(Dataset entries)
———

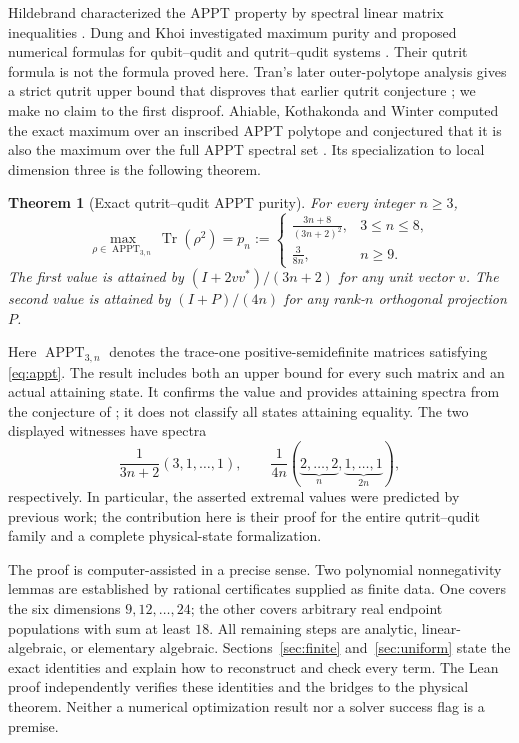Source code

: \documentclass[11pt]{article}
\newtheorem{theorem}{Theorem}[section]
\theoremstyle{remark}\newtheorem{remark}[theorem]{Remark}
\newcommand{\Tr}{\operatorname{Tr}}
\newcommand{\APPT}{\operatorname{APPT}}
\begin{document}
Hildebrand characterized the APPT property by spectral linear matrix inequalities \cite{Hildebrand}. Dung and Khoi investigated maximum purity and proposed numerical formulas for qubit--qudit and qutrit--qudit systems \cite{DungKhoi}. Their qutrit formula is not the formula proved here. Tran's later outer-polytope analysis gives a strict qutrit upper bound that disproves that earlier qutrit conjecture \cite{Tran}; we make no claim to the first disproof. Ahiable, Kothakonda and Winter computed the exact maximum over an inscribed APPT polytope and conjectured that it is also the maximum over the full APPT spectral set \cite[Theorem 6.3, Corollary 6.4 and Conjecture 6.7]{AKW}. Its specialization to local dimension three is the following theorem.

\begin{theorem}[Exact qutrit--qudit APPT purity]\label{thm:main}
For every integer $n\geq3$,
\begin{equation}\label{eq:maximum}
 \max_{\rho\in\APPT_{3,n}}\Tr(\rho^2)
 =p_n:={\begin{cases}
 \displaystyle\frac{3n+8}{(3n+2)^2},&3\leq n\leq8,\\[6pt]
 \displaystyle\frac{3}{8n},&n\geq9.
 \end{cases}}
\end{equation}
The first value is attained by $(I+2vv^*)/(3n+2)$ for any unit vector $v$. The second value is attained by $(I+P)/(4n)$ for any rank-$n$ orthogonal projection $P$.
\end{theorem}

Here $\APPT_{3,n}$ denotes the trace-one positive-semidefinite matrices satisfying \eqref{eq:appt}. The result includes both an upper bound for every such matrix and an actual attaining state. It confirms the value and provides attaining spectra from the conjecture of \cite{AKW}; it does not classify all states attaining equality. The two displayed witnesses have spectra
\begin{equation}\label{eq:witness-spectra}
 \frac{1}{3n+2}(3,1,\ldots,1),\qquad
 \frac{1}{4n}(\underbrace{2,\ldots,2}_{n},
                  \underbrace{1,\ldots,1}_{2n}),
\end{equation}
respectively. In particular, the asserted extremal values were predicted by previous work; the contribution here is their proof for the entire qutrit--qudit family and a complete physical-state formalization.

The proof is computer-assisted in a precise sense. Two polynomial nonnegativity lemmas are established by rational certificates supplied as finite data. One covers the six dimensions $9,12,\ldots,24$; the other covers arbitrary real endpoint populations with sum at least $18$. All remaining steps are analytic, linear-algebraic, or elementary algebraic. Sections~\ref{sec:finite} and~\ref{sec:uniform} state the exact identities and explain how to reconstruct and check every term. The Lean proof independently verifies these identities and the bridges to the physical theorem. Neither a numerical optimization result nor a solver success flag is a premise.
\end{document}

———

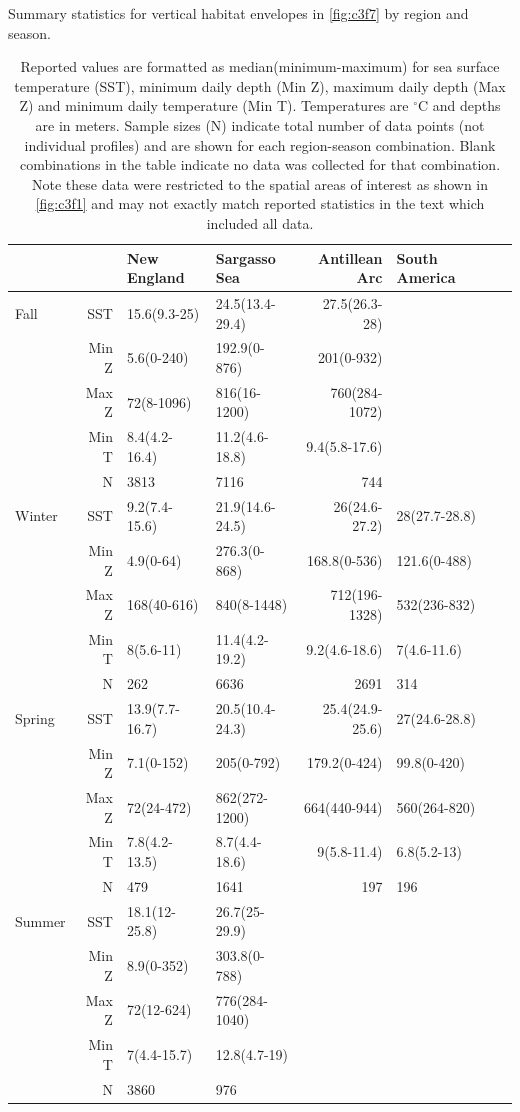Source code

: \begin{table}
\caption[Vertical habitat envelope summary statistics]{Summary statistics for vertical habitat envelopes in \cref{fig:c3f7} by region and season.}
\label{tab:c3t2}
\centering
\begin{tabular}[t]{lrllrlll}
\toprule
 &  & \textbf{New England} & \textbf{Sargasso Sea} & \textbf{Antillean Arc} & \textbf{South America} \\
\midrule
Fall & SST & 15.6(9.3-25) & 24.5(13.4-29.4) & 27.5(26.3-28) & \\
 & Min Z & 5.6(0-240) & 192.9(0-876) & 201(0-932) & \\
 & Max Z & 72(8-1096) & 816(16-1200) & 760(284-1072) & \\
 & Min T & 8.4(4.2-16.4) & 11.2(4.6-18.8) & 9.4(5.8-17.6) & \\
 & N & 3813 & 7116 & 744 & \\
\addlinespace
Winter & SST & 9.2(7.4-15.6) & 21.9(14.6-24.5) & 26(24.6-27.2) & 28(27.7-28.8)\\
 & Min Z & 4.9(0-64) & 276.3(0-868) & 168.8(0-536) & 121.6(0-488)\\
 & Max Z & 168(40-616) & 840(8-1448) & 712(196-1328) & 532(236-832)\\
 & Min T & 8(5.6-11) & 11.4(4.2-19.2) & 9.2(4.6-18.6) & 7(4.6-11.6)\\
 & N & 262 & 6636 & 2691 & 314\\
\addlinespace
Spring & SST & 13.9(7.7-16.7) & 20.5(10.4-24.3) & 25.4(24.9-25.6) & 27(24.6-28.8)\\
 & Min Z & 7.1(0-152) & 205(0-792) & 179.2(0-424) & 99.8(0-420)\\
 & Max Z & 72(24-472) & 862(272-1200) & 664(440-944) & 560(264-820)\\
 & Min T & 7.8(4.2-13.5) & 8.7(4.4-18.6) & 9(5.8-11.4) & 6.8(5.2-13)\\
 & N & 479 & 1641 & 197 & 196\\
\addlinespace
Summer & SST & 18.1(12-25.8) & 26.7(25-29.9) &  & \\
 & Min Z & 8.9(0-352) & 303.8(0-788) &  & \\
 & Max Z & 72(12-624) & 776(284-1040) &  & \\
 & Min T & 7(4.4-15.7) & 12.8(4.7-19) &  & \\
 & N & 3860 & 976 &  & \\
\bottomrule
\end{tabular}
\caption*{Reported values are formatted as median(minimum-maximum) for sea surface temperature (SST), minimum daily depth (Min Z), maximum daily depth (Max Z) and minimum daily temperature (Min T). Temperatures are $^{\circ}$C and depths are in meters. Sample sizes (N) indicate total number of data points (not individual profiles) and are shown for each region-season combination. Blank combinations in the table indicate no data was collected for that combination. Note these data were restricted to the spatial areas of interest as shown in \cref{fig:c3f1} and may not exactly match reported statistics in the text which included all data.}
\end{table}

———

_Prompt_: Your job is to copy out every line from the records above that has the word "table".

_Exercise solution_:
: \begin{table}
\caption*{Reported values are formatted as median(minimum-maximum) for sea surface temperature (SST), minimum daily depth (Min Z), maximum daily depth (Max Z) and minimum daily temperature (Min T). Temperatures are $^{\circ}$C and depths are in meters. Sample sizes (N) indicate total number of data points (not individual profiles) and are shown for each region-season combination. Blank combinations in the table indicate no data was collected for that combination. Note these data were restricted to the spatial areas of interest as shown in \cref{fig:c3f1} and may not exactly match reported statistics in the text which included all data.}
\end{table}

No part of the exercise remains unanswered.